Das findet auch die grüne Europaabgeordnete Helga Trüpel. Aber für sie ist es kein Zufall, dass die Diskussion über die hohen Brüsseler Gehälter gerade jetzt hochkocht: "Ich glaube, der Rat nutzt das ganz bewusst, um uns in Misskredit zu bringen - und um die eigenen Interessen an einem viel geringeren Haushalt durchzusetzen."

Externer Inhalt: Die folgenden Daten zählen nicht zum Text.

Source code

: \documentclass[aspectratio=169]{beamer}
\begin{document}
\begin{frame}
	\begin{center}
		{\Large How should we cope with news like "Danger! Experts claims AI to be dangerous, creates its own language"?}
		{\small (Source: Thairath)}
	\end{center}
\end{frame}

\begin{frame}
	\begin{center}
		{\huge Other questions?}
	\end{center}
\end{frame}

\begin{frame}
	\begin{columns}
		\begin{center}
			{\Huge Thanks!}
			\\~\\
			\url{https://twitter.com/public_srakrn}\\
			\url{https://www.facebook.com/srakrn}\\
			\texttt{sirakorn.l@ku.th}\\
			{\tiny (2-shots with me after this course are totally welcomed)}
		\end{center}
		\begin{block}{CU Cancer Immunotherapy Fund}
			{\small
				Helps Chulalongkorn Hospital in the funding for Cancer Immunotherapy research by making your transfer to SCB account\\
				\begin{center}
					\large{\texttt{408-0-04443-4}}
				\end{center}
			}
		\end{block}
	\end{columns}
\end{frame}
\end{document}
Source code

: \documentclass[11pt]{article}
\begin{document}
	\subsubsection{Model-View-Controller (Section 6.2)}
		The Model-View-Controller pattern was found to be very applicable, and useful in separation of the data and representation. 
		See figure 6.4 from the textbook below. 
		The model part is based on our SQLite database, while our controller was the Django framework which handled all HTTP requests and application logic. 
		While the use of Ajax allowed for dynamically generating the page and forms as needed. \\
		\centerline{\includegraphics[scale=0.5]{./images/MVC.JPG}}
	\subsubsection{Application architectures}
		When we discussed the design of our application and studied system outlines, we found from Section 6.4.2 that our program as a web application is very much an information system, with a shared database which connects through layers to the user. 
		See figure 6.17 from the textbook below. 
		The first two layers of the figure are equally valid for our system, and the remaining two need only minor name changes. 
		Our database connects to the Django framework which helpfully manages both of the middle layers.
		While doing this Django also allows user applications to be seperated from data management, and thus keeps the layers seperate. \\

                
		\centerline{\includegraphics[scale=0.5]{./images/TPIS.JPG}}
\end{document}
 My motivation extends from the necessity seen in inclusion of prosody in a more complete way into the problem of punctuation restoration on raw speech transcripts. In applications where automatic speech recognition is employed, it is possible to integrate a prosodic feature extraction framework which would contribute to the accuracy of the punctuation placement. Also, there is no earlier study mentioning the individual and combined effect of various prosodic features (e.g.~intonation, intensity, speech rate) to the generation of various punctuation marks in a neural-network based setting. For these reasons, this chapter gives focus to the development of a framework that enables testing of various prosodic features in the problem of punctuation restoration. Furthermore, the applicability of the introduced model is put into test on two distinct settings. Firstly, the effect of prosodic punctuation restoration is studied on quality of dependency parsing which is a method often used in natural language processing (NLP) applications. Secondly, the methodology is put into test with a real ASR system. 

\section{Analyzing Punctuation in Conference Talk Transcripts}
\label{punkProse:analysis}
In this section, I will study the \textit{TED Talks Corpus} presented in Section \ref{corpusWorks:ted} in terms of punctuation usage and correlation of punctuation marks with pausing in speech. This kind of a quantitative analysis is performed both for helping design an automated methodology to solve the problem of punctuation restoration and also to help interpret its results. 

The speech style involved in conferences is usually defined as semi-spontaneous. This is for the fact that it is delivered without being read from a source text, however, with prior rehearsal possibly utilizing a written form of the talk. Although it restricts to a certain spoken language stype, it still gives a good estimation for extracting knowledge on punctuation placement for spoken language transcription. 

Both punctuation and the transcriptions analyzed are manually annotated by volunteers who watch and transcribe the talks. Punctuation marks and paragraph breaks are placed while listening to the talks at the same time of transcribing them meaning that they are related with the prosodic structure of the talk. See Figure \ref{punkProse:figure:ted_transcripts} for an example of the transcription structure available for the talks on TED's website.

Deswegen habe es System, dass die Sache jetzt so hochgespielt worden sei, meint Trüpel. Man könne nicht mehr fair über mögliche Veränderungen verhandeln, "sondern es hat auf Seiten des Rats fast schon den Charakter einer politischen Kampagne". Der Rat, das sind die Regierungschefs der 27 Mitgliedsstaaten. Die wollen den siebenjährigen Haushalt weiter kürzen - und ran an die Verwaltungsausgaben.

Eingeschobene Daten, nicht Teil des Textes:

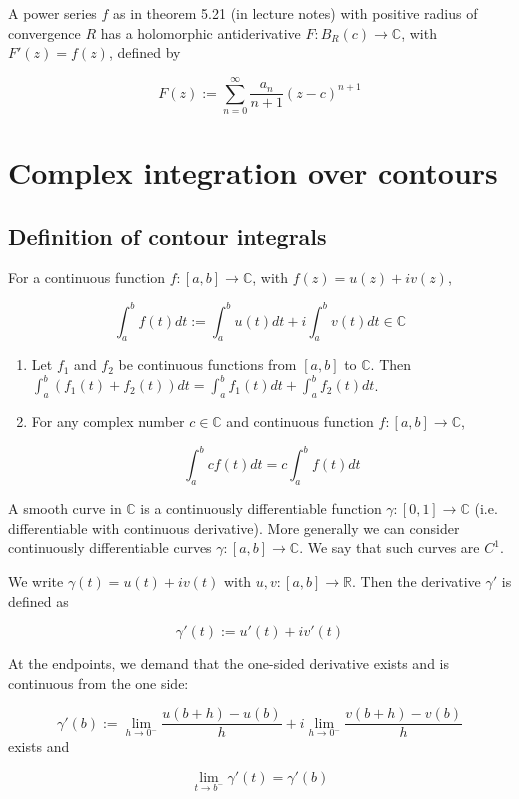 \begin{corollary}
	A power series $f$ as in theorem 5.21 (in lecture notes) with positive radius of convergence $R$ has a holomorphic antiderivative $F: B_R(c) \rightarrow \mathbb{C}$, with $F'(z) = f(z)$, defined by

	\[F(z) := \sum_{n = 0}^{\infty} \frac{a_n}{n + 1} {(z - c)}^{n + 1}\]
\end{corollary}

\hfill

\section{Complex integration over contours}

\subsection{Definition of contour integrals}

\begin{definition}
	For a continuous function $f: [a, b] \rightarrow \mathbb{C}$, with $f(z) = u(z) + i v(z)$,

	\[\int_a^b f(t) dt := \int_a^b u(t) dt + i \int_a^b v(t) dt \in \mathbb{C}\]
\end{definition}

\begin{lemma}
	\hfill
	\begin{enumerate}
		\item Let $f_1$ and $f_2$ be continuous functions from $[a, b]$ to $\mathbb{C}$. Then $\int_a^b (f_1(t) + f_2(t)) dt = \int_a^b f_1(t) dt + \int_a^b f_2(t) dt$.
		\item For any complex number $c \in \mathbb{C}$ and continuous function $f: [a, b] \rightarrow \mathbb{C}$,
		
		\[ \int_a^b c f(t) dt = c \int_a^b f(t) dt \]
	\end{enumerate}
\end{lemma}

\begin{definition}
	A smooth curve in $\mathbb{C}$ is a continuously differentiable function $\gamma: [0, 1] \rightarrow \mathbb{C}$ (i.e. differentiable with continuous derivative). More generally we can consider continuously differentiable curves $\gamma: [a, b] \rightarrow \mathbb{C}$. We say that such curves are $C^1$.

\end{definition}

\begin{remark}
	We write $\gamma(t) = u(t) + i v(t)$ with $u, v: [a, b] \rightarrow \mathbb{R}$. Then the derivative $\gamma'$ is defined as

	\[ \gamma'(t) := u'(t) + i v'(t) \]

	At the endpoints, we demand that the one-sided derivative exists and is continuous from the one side:

	\[ \gamma'(b) := \lim_{h \rightarrow 0^-} \frac{u(b + h) - u(b)}{h} + i \lim_{h \rightarrow 0^-} \frac{v(b + h) - v(b)}{h} \] exists and

	\[ \lim_{t \rightarrow b^-} \gamma'(t) = \gamma'(b) \]
\end{remark}

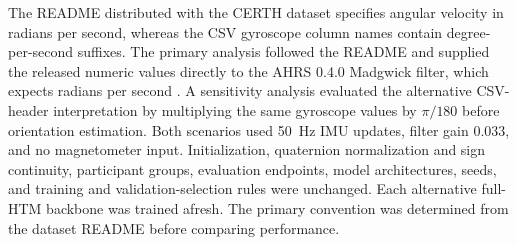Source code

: The README distributed with the CERTH dataset \cite{ref12} specifies
angular velocity in radians per second, whereas the CSV gyroscope
column names contain degree-per-second suffixes. The primary analysis
followed the README and supplied the released numeric values directly
to the AHRS 0.4.0 Madgwick filter, which expects radians per second
\cite{ref13}. A sensitivity analysis evaluated the alternative CSV-header
interpretation by multiplying the same gyroscope values by $\pi/180$
before orientation estimation. Both scenarios used 50~Hz IMU updates,
filter gain $0.033$, and no magnetometer input. Initialization,
quaternion normalization and sign continuity, participant groups,
evaluation endpoints, model architectures, seeds, and training and
validation-selection rules were unchanged. Each alternative full-HTM
backbone was trained afresh. The primary convention was determined
from the dataset README before comparing performance.
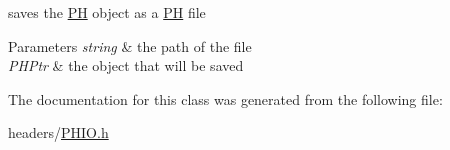 saves the \hyperlink{class_p_h}{\-P\-H} object as a \hyperlink{class_p_h}{\-P\-H} file 


\begin{DoxyParams}{\-Parameters}
{\em string} & the path of the file \\
\hline
{\em \-P\-H\-Ptr} & the object that will be saved \\
\hline
\end{DoxyParams}


\-The documentation for this class was generated from the following file\-:\begin{DoxyCompactItemize}
\item 
headers/\hyperlink{_p_h_i_o_8h}{\-P\-H\-I\-O.\-h}\end{DoxyCompactItemize}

Ein kleiner Posten im Gesamthaushalt
Dabei lässt sich beim Posten "Verwaltung" gar nicht so viel herausholen. Knapp sechs Prozent der Ausgaben insgesamt fließen in die europäischen Behörden. Seit 2004 hat die EU-Kommission hier zehn Milliarden Euro eingespart, weitere Stellenkürzungen sind bereits beschlossen. Und das Sparen bei den Beamten habe Grenzen, sagt Jutta Haug, SPD-Haushaltsexpertin im Europaparlament. "Auch bei Bürokratien ist irgendwann der Punkt erreicht, wo das nicht mehr vom Personal mit noch so viel Effizienz und Effektivitätssteigerung aufgefangen werden kann - sondern es dann bergab geht und wir eine schlechte Verwaltung kriegen."
Eine Reform des EU-Beamtenstatus ist geplant, liegt aber derzeit auf Eis. Am Ende könnte die Dauerauslandszulage gestrichen oder hohe Gehälter könnten gedeckelt werden. Aber ausgerechnet diejenigen, die Einschnitte fordern, blockierten die Verhandlungen, klagt die Sozialdemokratin Haug. Die Kommission habe einen Vorschlag gemacht, das Parlament seine Meinung dazu gesagt: "Jetzt muss sich der Rat dazu verhalten - die tun's aber nicht und lassen es einfach liegen. Sie sind nicht in der Lage, dazu ihre eigene Haltung zu formulieren."
"Reform mit Augenmaß" - statt populitische Kampagne
Ihre CDU-Kollegin Gräßle sieht dagegen vielmehr die EU-Kommission in der Pflicht. Deren Reformvorschläge hätten die Besitzstände der europäischen Beamten bisher nicht angetastet: "Meine Vorschläge zielen darauf ab, dass endlich mal bei denen mitgespart wird, die schon drin sind - die hätte ich gerne getroffen." Sie sei für eine Reform mit Augenmaß.
Eine Reform der EU-Gehälter wird also dringend gebraucht. Eine populistische Kampagne gegen den angeblich aufgeblasenen Beamtenapparat dagegen kaum.